Abruptly detaching a power source from a coil produces a back-emf: this is a well known fact.
What I would like to achieve, in my experimentation, is to convey ALL the collapsing magnetic field to the secondary side of a transformer, shorting the primary side immediately before the magnetic flux starts to collapse.
This requires a very fast switching system, probably through mosfets.
As a power source, I have a 12V/10A battery and the transformer is a big MOT (Microwave Oven Transformer): at the moment the power reaches the primary coil passing through a SPDT relay and, when it switches, the power is disconnected and the primary coil shorted.

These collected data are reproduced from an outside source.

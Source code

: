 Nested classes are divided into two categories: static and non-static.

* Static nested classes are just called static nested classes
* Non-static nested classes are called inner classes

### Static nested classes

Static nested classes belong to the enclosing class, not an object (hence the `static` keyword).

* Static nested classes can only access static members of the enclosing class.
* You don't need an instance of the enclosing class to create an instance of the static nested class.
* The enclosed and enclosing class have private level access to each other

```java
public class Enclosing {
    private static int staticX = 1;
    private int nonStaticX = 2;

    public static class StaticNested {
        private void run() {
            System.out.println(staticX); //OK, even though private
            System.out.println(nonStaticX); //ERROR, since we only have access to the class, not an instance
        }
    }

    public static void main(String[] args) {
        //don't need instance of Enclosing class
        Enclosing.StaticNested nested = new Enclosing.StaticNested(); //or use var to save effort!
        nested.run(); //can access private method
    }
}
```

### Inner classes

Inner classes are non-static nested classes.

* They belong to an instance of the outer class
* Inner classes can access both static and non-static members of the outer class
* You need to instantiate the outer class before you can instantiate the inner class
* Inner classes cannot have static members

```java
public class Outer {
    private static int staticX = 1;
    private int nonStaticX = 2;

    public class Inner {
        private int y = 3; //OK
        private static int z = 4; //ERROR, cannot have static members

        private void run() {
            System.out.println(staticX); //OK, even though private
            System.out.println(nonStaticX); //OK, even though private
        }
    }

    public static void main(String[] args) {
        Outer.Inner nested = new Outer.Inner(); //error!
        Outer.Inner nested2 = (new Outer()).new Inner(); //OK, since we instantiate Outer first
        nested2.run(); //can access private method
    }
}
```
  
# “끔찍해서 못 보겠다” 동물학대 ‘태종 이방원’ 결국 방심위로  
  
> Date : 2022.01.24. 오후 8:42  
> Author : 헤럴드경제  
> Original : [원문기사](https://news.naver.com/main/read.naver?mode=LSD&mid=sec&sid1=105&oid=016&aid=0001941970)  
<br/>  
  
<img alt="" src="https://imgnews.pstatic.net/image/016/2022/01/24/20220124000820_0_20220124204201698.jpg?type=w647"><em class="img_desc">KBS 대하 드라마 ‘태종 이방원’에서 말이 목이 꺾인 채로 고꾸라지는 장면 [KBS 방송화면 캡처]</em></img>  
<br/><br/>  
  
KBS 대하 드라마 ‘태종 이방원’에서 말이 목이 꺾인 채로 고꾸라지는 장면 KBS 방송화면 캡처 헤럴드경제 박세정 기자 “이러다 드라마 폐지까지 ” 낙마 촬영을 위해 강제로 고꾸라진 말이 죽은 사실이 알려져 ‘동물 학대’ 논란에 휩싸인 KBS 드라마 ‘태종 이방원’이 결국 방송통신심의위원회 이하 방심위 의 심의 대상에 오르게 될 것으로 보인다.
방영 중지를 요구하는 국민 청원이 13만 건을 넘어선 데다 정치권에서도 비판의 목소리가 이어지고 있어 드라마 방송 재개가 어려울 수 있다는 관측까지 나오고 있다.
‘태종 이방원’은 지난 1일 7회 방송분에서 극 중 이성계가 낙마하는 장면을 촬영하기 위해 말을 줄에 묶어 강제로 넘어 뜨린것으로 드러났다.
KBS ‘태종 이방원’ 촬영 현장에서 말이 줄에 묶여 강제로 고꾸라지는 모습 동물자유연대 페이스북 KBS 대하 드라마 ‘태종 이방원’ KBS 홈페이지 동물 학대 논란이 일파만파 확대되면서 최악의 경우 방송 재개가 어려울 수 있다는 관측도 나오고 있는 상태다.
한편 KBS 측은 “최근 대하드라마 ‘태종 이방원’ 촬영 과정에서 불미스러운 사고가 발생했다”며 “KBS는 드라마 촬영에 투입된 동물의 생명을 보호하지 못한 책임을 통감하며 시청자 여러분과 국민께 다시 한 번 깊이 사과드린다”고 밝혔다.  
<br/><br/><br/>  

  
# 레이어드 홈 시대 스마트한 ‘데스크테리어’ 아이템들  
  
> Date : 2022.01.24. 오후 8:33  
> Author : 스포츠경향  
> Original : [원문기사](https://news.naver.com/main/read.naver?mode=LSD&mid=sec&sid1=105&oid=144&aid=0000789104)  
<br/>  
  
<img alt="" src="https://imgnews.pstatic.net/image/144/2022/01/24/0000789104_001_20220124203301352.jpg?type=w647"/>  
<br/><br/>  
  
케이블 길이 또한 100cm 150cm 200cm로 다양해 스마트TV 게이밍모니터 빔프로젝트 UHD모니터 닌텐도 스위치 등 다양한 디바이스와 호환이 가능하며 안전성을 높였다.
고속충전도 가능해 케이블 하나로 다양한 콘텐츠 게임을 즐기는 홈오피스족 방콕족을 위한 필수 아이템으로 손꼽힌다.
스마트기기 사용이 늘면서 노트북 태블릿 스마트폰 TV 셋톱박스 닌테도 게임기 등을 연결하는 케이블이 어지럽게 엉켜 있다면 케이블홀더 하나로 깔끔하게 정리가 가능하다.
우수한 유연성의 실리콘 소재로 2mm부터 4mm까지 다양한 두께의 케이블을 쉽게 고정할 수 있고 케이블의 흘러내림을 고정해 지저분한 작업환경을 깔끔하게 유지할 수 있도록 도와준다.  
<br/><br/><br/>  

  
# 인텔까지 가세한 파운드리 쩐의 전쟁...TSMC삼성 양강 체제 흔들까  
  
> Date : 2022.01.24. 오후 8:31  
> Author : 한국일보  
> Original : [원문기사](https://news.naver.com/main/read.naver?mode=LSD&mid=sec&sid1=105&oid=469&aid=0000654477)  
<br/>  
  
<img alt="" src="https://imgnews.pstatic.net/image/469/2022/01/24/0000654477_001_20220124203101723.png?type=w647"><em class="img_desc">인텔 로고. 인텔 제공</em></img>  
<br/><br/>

Unfortunately the relay is not so fast to achieve the desired result so a small arc can be observed at the internal relay contacts, showing that the magnetic field has collapsed on both ends of the transformer.
Is there a way to overcome the problem?
A circuit diagram will be appreciated a lot!
Edited on 25/03/2015
The primary feeding/detaching source/shorting the primary/re-attaching source/feeding sequence (in a countinuous loop) of the primary side has to be accomplished thousand time per second...
I have to collect the spikes of the back-emf (due to the collapsing magnetic field) ONLY on the secondary side!
Like in a water pump, the water (electric field) must flow in one direction only; when the magnetic field collapses (using the above analogy) acts like a water flow under pressure which tries to exits from any hole in the piping system: I want to seal the entrance (primay side of the transformer) when the pressure is at its maximum level and convey all the flux to the exit (secondary side of the transformer); no way for the water (electric flux) to flow back to the entrance.
So, in essence, I need an electronic "valve" rapid enough to avoid the back-emf on the primary side.